Data entries -
○ ○ ○

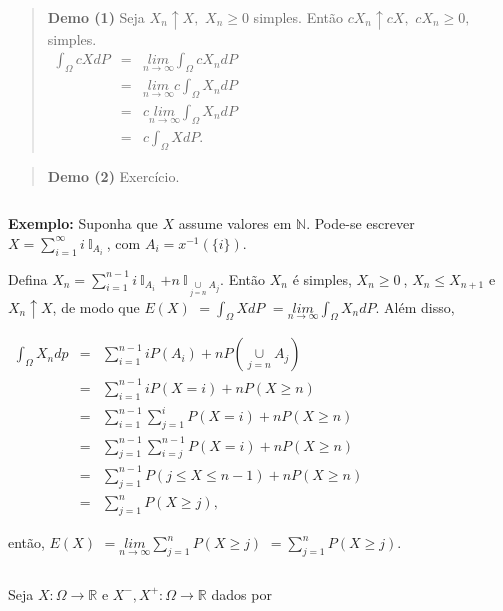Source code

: \documentclass[
]{book}
\begin{document}
\begin{quote}
\textbf{Demo (1)} Seja \(X_n\uparrow X,\) \(X_n \geq 0\) simples. Então \(cX_n\uparrow cX,\) \(cX_n \geq 0,\) simples.\\
\(\begin{array}{rcl} \int_\Omega cX dP & = & \underset{n\rightarrow\infty}{lim}\int_\Omega cX_n dP\\ & = & \underset{n\rightarrow\infty}{lim}c\int_\Omega X_n dP\\ & = & c\underset{n\rightarrow\infty}{lim}\int_\Omega X_n dP\\ & = & c\int_\Omega X dP. \end{array}\)
\end{quote}

\begin{quote}
\textbf{Demo (2)} Exercício.
\end{quote}

\(~\)

\textbf{Exemplo:} Suponha que \(X\) assume valores em \(\mathbb{N}\). Pode-se escrever \(X = \sum_{i=1}^\infty i ~\mathbb{I}_{A_i}~\), com \(A_i = x^{-1}(\{i\})\).

Defina \(X_n = \sum_{i=1}^{n-1} i ~\mathbb{I}_{A_i}\) \(+n~\mathbb{I}_{\underset{j=n}{\cup} A_j}\). Então \(X_n\) é simples, \(X_n \geq 0~\), \(X_n \leq X_{n+1}\) e \(X_n \uparrow X\), de modo que \(E(X)\) \(= \int_\Omega X dP\) \(= \underset{n \rightarrow\infty}{lim}\int_\Omega X_n dP\). Além disso,

\(\begin{array}{rcl} \int_\Omega X_n dp & = & \sum_{i=1}^{n-1} i P(A_i) + nP\left(\underset{j=n}{\cup}A_j\right)\\ & = & \sum_{i=1}^{n-1}iP(X = i) + nP(X \geq n)\\ & = & \sum_{i=1}^{n-1} \sum_{j=1}^{i} P(X = i) + nP(X \geq n)\\ & = & \sum_{j=1}^{n-1} \sum_{i=j}^{n-1} P(X = i) + n P(X \geq n)\\ & = & \sum_{j=1}^{n-1}P(j \leq X \leq n-1) + n P(X \geq n)\\ & = & \sum_{j=1}^n P(X \geq j), \end{array}\)

então, \(E(X)\) \(= \underset{n\rightarrow \infty}{lim} \sum_{j=1}^nP(X \geq j)\) \(= \sum_{j=1}^nP(X \geq j)\).

\(~\)

Seja \(X: \Omega \longrightarrow \mathbb{R}\) e \(X^-,X^+: \Omega \longrightarrow \mathbb{R}\) dados por
\end{document}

○ ○ ○

Problem statement -
After locating the line with "cX_n dP\\ &" above, return that line and every later line through the one with "X \leq n-1)", word for word and with nothing else.

Written reply -
\(\begin{array}{rcl} \int_\Omega cX dP & = & \underset{n\rightarrow\infty}{lim}\int_\Omega cX_n dP\\ & = & \underset{n\rightarrow\infty}{lim}c\int_\Omega X_n dP\\ & = & c\underset{n\rightarrow\infty}{lim}\int_\Omega X_n dP\\ & = & c\int_\Omega X dP. \end{array}\)
\end{quote}

\begin{quote}
\textbf{Demo (2)} Exercício.
\end{quote}

\(~\)

\textbf{Exemplo:} Suponha que \(X\) assume valores em \(\mathbb{N}\). Pode-se escrever \(X = \sum_{i=1}^\infty i ~\mathbb{I}_{A_i}~\), com \(A_i = x^{-1}(\{i\})\).

Defina \(X_n = \sum_{i=1}^{n-1} i ~\mathbb{I}_{A_i}\) \(+n~\mathbb{I}_{\underset{j=n}{\cup} A_j}\). Então \(X_n\) é simples, \(X_n \geq 0~\), \(X_n \leq X_{n+1}\) e \(X_n \uparrow X\), de modo que \(E(X)\) \(= \int_\Omega X dP\) \(= \underset{n \rightarrow\infty}{lim}\int_\Omega X_n dP\). Além disso,

\(\begin{array}{rcl} \int_\Omega X_n dp & = & \sum_{i=1}^{n-1} i P(A_i) + nP\left(\underset{j=n}{\cup}A_j\right)\\ & = & \sum_{i=1}^{n-1}iP(X = i) + nP(X \geq n)\\ & = & \sum_{i=1}^{n-1} \sum_{j=1}^{i} P(X = i) + nP(X \geq n)\\ & = & \sum_{j=1}^{n-1} \sum_{i=j}^{n-1} P(X = i) + n P(X \geq n)\\ & = & \sum_{j=1}^{n-1}P(j \leq X \leq n-1) + n P(X \geq n)\\ & = & \sum_{j=1}^n P(X \geq j), \end{array}\)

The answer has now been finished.